The INS Arihant nuclear-powered submarine, yet to get its missiles, has been a long time a-coming, as the old Eartha Kitt song goes. But it’s been worth the wait.
Not surprisingly, its arrival has been greeted with criticism from Pakistan’s strategic civilian community on the grounds that it sets off an arms race, fuelled by India’s overweening ego and ambition. For naval strategists who have been around for a half a century, these comments are mirth-inducing.
India’s naval thinkers went out on a limb as early as the 1960s, in declaring that they were not, and would not be, building a navy to fight Pakistan. In a capital not known for strategic boldness or originality, this stance was risky, and the navy paid a price for its boldness. At a time when the services competed for money to acquire hardware to thwart Pakistan’s aggression, the navy declined to go down the anti-Pakistan route, and got only a meagre share of the money. But it kept its head, when those all around were losing theirs. It ploughed a lonely furrow, to be rewarded in the 21st century, when strategy, national vision and Indian confidence began to simultaneously perceive that India’s destiny lay beyond its disorderly neighbors.
The Arihant, like the INS Vikramaditya, has little to do with Pakistan. It can cover anything between 15-25000 miles on a sixty-day patrol, and Pakistan is only 130 miles from the Indian border.
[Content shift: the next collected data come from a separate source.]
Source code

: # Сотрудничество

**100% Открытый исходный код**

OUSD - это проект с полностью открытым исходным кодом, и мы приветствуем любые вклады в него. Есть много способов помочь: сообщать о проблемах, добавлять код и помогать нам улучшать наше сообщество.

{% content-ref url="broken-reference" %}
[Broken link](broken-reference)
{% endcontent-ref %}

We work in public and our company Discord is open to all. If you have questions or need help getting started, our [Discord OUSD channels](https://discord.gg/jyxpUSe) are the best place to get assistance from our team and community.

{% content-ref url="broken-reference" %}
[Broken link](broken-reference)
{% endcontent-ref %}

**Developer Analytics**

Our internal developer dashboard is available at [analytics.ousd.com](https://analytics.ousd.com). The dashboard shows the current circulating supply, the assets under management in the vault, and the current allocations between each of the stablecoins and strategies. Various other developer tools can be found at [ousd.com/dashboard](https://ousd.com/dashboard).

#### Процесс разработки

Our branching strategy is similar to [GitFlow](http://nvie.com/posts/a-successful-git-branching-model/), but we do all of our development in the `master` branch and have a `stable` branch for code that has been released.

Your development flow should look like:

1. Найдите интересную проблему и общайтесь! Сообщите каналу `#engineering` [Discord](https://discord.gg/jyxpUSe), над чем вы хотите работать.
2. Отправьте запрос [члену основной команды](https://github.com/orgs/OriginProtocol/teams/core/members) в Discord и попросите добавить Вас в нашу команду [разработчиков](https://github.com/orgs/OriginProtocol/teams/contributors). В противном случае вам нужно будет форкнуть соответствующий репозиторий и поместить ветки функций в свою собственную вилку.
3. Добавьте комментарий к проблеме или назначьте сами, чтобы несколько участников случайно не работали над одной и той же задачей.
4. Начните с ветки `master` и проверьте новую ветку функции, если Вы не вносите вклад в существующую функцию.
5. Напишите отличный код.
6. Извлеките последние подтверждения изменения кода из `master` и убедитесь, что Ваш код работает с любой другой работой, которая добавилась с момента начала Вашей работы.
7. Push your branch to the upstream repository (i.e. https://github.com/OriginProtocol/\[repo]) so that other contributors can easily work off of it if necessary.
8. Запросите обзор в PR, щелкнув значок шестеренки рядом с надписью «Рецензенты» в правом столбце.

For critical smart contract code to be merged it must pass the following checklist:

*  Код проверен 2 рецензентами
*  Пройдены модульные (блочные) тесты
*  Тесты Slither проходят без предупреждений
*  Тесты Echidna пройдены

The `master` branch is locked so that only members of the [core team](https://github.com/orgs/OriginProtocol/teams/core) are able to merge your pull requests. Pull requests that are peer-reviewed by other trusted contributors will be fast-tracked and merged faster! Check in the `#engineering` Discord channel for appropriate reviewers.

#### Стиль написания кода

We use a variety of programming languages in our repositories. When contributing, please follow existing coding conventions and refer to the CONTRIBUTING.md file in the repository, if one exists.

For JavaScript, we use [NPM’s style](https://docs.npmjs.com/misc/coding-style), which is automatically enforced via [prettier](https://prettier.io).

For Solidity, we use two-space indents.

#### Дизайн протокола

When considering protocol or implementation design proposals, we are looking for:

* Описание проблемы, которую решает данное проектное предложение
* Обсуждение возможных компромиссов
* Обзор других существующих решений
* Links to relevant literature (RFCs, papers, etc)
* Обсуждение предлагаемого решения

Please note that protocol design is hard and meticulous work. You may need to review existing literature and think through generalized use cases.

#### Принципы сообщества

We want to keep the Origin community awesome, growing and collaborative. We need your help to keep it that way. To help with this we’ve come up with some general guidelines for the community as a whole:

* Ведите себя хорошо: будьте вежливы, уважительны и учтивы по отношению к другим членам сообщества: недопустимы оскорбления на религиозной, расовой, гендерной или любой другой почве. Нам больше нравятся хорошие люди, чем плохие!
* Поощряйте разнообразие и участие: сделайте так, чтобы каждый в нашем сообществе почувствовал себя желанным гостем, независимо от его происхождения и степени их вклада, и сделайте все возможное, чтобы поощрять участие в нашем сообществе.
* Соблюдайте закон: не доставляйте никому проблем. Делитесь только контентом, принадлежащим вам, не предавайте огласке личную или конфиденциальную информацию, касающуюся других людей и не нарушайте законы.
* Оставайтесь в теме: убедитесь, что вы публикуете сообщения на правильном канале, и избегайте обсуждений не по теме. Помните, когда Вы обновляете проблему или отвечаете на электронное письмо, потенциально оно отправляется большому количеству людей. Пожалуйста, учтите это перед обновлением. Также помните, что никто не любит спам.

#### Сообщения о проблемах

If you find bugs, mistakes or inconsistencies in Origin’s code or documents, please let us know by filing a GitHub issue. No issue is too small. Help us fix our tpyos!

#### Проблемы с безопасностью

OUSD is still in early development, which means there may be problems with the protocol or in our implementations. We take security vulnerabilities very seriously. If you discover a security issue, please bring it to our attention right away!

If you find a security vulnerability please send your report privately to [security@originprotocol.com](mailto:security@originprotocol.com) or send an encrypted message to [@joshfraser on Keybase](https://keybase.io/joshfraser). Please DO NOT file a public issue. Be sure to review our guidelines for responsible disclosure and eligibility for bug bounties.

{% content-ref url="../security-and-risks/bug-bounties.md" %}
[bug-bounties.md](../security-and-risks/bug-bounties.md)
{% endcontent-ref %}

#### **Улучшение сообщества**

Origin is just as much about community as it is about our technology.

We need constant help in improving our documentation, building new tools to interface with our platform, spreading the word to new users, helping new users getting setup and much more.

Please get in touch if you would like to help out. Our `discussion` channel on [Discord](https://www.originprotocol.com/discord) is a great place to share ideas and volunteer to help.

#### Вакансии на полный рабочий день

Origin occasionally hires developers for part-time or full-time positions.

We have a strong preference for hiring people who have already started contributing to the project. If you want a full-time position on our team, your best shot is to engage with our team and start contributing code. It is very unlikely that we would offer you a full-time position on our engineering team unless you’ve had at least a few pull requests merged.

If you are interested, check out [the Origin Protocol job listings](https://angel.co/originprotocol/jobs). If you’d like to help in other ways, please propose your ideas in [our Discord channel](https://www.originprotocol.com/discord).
But it appears that the comments from Pakistan reflect their own India-specific preoccupations and threat analysis. Unfortunately India’s own continentalist strategists have confined us to a territorial mindset, automatically limiting ourselves south of the Himalayas. Delhi is just beginning to rediscover Raja Raja Chola and a maritime future, interlinking India with what the East Asians call the dynamic East. It seeks to leave behind a quarrelling Middle East, which Islamabad has aspired to creep into ever since Olaf Caroe told them that was their future.